Four decades after the enactment of the the National Organ Transplant Act, it is time for Congress to adopt the End Kidney Deaths Act. We should recognize, at long last, that altruism isn’t enough to save everyone who needs a kidney.
Those who would be motivated by a tax credit to donate their body parts are not going to be the rich, it would make organ donors of a class of poor people. More ethically sound would be to unconditionally give to potential donors a living income for 10 yeaars, and then ask them to donate organs, with the yes or no decision not affecting their income. You could do a pilot of that. Let's see how many donors you get,.
The future lies more in figuring out pig immunology so they can become donors.
I think you're right about that. It's like surrogate motherhood. You don't see Park Ave socialites volunteering for that. It's dirt poor women in Thailand (now that India has banned it.)
Allow the family of deceased donors to be with the donor as they harvest the organs... So they can accompany the family member as the machinery is turned off. Currently I wouldn't allow a family member to donate because their body is isolated and ignored after the harvesting process... As a family member I can't accompany them in their final moments (even if they're technically already dead), and neither does anyone else. I'm familiar with OT environments, I'm happy to stand in the corner, just let me stay with my loved one (donor) in their final moments. Currently they're ignored once the harvest has happened. Those of us with a spiritual connection to the deceased donor who believe the body is more than a shell can be dissuaded from agreeing to donation by the practical realities of the way the donor is handled, and it's an easy fix, if you stop treating relatives as bombs that could go off, and recognise we are trustworthy medical professionals too.
Far more effective just to prevent and treat kidney disease better. Plant-based diet, some nutraceuticals (especially for preconditioning to prevent contrast toxicity), getting toxins out of the environment (this includes in this case fluoride and glyphosate).
I also wonder about EECP and remote ischemic conditioning. These seem to help with CKD. RIC has been shown to even reverse cerebral small vessel disease. These therapies may have a high ceiling in terms of cumulative benefit that can be had. For the costs of kidney disease management, every patient could have an EECP machine in their living room. I know someone who spent 20k to get one because it made his general health so much better. He says he is aging backwards, his erectile function is great, and phlebotomists comment on this nice veins now.
The experiment has been done to a very poor outcome. Time to revisit and SAVE lives by devising a compensation methodology. Transplant surgeon/team gets paid, f/u transplant coordinator and transplant MD gets paid, hospital gets paid - everybody gets paid but the donor. And like Sally stated, the ongoing care costs for ESRD is tremendous - with significant mortality outcomes vs a cadaveric or LR kidney donation. Seems like a no brainer...

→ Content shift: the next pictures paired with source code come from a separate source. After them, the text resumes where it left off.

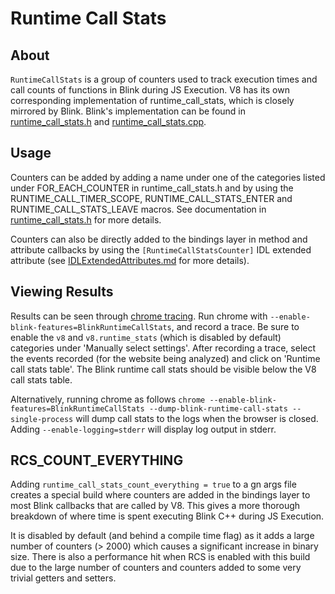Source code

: # Runtime Call Stats

## About

`RuntimeCallStats` is a group of counters used to track execution times and call counts of functions in Blink during JS Execution. V8 has its own corresponding implementation of runtime_call_stats, which is closely mirrored by Blink. Blink's implementation can be found in [runtime_call_stats.h](runtime_call_stats.h) and [runtime_call_stats.cpp](runtime_call_stats.cpp).

## Usage

Counters can be added by adding a name under one of the categories listed under FOR_EACH_COUNTER in runtime_call_stats.h and by using the RUNTIME_CALL_TIMER_SCOPE, RUNTIME_CALL_STATS_ENTER and RUNTIME_CALL_STATS_LEAVE macros. See documentation in [runtime_call_stats.h](runtime_call_stats.h) for more details.

Counters can also be directly added to the bindings layer in method and attribute callbacks by using the `[RuntimeCallStatsCounter]` IDL extended attribute (see [IDLExtendedAttributes.md](../../bindings/IDLExtendedAttributes.md#RuntimeCallStatsCounter_m_a) for more details).

## Viewing Results

Results can be seen through [chrome tracing](https://www.chromium.org/developers/how-tos/trace-event-profiling-tool). Run chrome with `--enable-blink-features=BlinkRuntimeCallStats`, and record a trace. Be sure to enable the `v8` and `v8.runtime_stats` (which is disabled by default) categories under 'Manually select settings'. After recording a trace, select the events recorded (for the website being analyzed) and click on 'Runtime call stats table'. The Blink runtime call stats should be visible below the V8 call stats table.

Alternatively, running chrome as follows `chrome --enable-blink-features=BlinkRuntimeCallStats --dump-blink-runtime-call-stats --single-process` will dump call stats to the logs when the browser is closed. Adding `--enable-logging=stderr` will display log output in stderr.

## RCS_COUNT_EVERYTHING

Adding `runtime_call_stats_count_everything = true` to a gn args file creates a special build where counters are added in the bindings layer to most Blink callbacks that are called by V8. This gives a more thorough breakdown of where time is spent executing Blink C++ during JS Execution.

It is disabled by default (and behind a compile time flag) as it adds a large number of counters (> 2000) which causes a significant increase in binary size. There is also a performance hit when RCS is enabled with this build due to the large number of counters and counters added to some very trivial getters and setters.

Haven't thought enough about the details to know if I fully agree with this specific proposal, but I'm fully in support of the idea in general of compensating people financially for making organ donations. I can't imagine how awful it would be to desperately need an organ and to suffer and die needlessly because people who might have been willing to donate if compensated financially are not donating.
The other change we should institute is to make becoming an organ donor when you die opt out rather than opt in and to make anyone who opts out ineligible from being an organ donor recipient (at least from anyone but a family member).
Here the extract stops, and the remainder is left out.